Thorpe would be committing GM malpractice if he touched Johnson's deal, so the trade would almost have to be Howard for Al Horford and Josh Smith.  Rick Sund could only make the deal if he had the assurance that Howard is going to sign a long-term contract, but if Howard expresses interest in coming home and staying, then the trade makes sense.  It solves the eternal issue for the Hawks, which is that their two best front-court players are both natural power forwards.  (Hopefully, Thorpe won't notice that he's trading for that problem, or at a minimum, Smith and Horford - overlapping skills and all - are the best he can do in terms of a return for Howard.  Wouldn't he prefer that deal to one centered around Andrew Bynum and his various ailments?)  It also reboots the team, which is a major need right now.  Atlanta Spirit is in desperate need of something to change the narrative.  They are selling a team that has reached its absolute apex: the second round of the playoffs.  They are also the group that killed hockey in Atlanta.  Faced with the prospect of trotting out the same product to lukewarm response, they would love an energizing, marketable star.  There's one in Orlando.

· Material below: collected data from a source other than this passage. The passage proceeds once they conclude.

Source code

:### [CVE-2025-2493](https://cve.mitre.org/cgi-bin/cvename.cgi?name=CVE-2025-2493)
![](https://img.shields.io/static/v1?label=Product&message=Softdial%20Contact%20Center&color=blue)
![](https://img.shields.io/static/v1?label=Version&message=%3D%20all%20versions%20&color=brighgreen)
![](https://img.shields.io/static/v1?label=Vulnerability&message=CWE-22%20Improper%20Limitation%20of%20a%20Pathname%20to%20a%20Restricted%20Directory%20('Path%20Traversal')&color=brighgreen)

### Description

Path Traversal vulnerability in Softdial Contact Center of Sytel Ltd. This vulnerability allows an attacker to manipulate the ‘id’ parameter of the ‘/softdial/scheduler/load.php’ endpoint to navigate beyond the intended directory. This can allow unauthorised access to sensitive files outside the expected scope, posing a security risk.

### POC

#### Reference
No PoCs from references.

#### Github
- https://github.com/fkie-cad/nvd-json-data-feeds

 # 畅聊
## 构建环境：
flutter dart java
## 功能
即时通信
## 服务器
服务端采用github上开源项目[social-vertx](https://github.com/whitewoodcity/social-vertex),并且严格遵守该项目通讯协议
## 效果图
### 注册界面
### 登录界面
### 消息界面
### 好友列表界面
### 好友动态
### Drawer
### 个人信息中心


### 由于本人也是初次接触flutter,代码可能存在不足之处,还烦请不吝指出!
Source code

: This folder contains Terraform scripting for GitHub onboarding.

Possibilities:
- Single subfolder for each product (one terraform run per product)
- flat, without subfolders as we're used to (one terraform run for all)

The big question is whether Howard wants to come and stay.  To make his case, Schultz cites a New York Times piece on Atlanta's increasing prominence as a center of Black culture as a reason why Howard might come here as opposed to New York or Los Angeles.  I hope that Schultz is right about this, but Atlanta has had the Black Hollywood nickname for a long time without becoming a preferred destination for NBA players.  We have neither a winning tradition, nor a respected ownership group.  Additionally, Howard has played against the Hawks in the playoffs in front of less-than-full houses.  If fan intensity matters to him, then he isn't coming.

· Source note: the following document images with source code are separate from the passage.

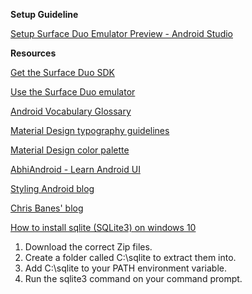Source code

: **Setup Guideline**

[Setup Surface Duo Emulator Preview - Android Studio](https://ceteongvanness.wordpress.com/2020/01/24/setup-surface-duo-emulator-android-studio-part-1/?fbclid=IwAR3y6NJSZz3qeCRrJg-huw6cn1_AZbpAJ9v49A3omD3LAFHxd7kCaghfAHY)

**Resources**

[Get the Surface Duo SDK](https://docs.microsoft.com/en-us/dual-screen/android/get-duo-sdk?tabs=windows)

[Use the Surface Duo emulator](https://docs.microsoft.com/en-us/dual-screen/android/use-emulator?tabs=java)

[Android Vocabulary Glossary](https://developers.google.com/android/for-all/vocab-words/?utm_source=udacity&utm_medium=course&utm_campaign=android_basics)

[Material Design typography guidelines](https://material.io/design/typography/#typography-styles)

[Material Design color palette](https://material.io/design/color/the-color-system.html)

[AbhiAndroid - Learn Android UI](https://abhiandroid.com/ui/xml)

[Styling Android blog](https://blog.stylingandroid.com/)

[Chris Banes' blog](https://chris.banes.dev/)

[How to install sqlite (SQLite3) on windows 10](https://youtu.be/zOJWL3oXDO8)

1. Download the correct Zip files.
2. Create a folder called C:\sqlite to extract them into.
3. Add C:\sqlite to your PATH environment variable.
4. Run the sqlite3 command on your command prompt.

Additionally, Howard has to be thinking that the biggest obstacle to gaining a higher Q-rating is that he hasn't won a championship and has only made the Finals once.  He needs to go somewhere where he will win.  His issue in Orlando is the supporting cast.  Will it make sense for him to come here to play with Jeff Teague (a player whose promise is based on a six-game series against the Bulls last year), Joe Johnson (holder of one of the worst contracts in the NBA), Marvin Williams (average small forward who escapes being non-descript only because of his Draft position and the careers of the players taken after him), and a power forward to be named later?  And then you add in the fact that Atlanta Spirit has expressed an aversion to paying the luxury tax and in light of the team's revenues, they can't really be blamed, can they?  The end game could well be that Thorpe wants to send Howard to Atlanta, but can't make the trade happen because Howard refuses to agree to a potential extension with the Hawks.

In sum, I agree with Schultz's position, but the more I think about it, the more unrealistic it looks.

1 comment:

Anonymous said...

That's a toughie. If I were Orlando I'd take Horford&Smith for Howard so fast the press conference would start 20 seconds after Sund said "yes." Horford has one of the better contracts in basketball (and one that can't be repeatable under the new CBA). He's signed through 2016 for $12/year. He's only 24, and he was 16th in BRef's win shares last year, 9th in 2010.

Smith has two years left at $13/year. Orlando probably can't win with a team based on two power forwards (though they'd be competitive), but Orlando should be able to sell Smith in his contract year for some goodies, and build around Horford, Nelson, and whatever it gets for Smith.